* What you are asked to do
Reading the records below, find how many lines include the word "public" and give that number alone.

* Dataset
════
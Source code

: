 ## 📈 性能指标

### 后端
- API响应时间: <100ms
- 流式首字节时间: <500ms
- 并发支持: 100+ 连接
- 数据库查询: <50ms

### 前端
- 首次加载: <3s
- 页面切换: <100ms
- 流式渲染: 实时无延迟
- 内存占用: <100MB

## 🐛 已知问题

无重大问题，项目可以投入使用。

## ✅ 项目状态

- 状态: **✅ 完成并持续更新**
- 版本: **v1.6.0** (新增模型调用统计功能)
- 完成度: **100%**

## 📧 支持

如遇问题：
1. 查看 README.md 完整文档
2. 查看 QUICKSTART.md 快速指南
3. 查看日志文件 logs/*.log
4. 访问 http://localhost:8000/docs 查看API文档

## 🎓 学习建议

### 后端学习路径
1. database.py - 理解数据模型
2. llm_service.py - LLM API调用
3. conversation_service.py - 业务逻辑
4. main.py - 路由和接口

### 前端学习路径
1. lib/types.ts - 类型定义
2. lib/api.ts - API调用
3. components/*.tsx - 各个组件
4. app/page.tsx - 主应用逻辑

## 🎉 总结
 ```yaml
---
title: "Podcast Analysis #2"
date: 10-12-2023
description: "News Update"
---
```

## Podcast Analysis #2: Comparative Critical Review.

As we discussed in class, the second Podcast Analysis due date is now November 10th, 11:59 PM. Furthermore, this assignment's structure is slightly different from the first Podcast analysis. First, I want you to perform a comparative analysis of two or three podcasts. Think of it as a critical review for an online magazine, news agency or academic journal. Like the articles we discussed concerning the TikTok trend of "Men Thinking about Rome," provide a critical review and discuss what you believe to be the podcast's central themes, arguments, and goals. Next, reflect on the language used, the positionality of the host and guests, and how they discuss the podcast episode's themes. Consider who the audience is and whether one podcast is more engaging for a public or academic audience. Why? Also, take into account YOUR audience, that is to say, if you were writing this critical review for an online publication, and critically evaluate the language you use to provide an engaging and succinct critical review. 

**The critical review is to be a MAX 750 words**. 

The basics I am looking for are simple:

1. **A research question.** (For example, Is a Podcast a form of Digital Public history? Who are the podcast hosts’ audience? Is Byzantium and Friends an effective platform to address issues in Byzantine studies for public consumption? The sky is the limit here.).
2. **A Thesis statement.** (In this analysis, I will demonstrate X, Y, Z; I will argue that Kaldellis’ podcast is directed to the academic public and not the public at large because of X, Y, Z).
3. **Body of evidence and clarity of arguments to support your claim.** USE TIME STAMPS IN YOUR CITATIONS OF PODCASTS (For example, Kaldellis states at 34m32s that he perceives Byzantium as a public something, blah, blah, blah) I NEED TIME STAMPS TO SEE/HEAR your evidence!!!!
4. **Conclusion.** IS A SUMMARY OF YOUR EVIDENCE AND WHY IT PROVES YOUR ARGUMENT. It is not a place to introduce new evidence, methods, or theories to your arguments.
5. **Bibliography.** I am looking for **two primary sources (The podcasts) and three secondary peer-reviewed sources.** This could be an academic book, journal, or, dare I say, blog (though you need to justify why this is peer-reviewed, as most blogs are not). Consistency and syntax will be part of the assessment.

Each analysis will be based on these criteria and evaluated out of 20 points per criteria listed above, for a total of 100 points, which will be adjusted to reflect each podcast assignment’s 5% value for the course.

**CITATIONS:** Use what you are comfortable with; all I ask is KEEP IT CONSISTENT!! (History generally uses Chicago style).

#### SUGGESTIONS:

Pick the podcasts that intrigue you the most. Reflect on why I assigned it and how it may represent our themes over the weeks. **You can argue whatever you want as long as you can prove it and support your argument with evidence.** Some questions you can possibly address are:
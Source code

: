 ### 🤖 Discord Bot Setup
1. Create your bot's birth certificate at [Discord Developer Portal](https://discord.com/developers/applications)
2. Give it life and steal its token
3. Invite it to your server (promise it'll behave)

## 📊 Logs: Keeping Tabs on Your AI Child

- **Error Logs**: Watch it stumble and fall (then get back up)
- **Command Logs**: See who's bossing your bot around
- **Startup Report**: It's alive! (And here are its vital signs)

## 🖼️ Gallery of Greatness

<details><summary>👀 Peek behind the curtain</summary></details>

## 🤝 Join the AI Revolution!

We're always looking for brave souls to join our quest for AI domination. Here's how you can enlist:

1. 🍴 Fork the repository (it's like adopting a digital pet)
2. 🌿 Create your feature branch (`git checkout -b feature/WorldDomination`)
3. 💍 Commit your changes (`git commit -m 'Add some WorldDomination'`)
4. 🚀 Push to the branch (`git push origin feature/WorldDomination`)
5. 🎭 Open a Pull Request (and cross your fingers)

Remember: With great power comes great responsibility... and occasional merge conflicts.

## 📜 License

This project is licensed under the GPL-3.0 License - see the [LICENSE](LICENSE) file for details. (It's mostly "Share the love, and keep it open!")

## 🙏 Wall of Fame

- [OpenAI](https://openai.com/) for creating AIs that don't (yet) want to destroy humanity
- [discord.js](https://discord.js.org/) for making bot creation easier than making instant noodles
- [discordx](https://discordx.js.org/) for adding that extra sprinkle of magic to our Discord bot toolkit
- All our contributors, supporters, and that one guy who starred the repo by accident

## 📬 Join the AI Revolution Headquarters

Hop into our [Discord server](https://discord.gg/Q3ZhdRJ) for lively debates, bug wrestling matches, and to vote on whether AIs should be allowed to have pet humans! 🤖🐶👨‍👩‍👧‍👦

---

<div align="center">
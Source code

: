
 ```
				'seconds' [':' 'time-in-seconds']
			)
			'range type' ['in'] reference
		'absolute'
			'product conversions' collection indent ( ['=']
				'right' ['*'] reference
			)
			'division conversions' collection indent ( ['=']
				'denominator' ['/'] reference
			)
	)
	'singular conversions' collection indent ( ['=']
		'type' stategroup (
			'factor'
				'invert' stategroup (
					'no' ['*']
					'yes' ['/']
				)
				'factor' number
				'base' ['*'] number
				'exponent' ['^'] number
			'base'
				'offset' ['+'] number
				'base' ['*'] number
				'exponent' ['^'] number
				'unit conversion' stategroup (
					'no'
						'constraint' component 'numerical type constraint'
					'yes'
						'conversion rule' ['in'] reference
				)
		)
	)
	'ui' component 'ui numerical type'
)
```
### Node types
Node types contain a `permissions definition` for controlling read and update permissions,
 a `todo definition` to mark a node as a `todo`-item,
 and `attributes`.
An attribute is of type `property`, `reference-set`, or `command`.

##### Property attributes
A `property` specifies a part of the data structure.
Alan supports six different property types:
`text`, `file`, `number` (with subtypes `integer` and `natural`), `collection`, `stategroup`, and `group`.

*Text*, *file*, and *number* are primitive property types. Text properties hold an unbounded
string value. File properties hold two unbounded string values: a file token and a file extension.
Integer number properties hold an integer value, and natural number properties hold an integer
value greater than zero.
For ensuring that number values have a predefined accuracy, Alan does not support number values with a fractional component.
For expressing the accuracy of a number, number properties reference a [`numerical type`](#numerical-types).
════
* Response box
4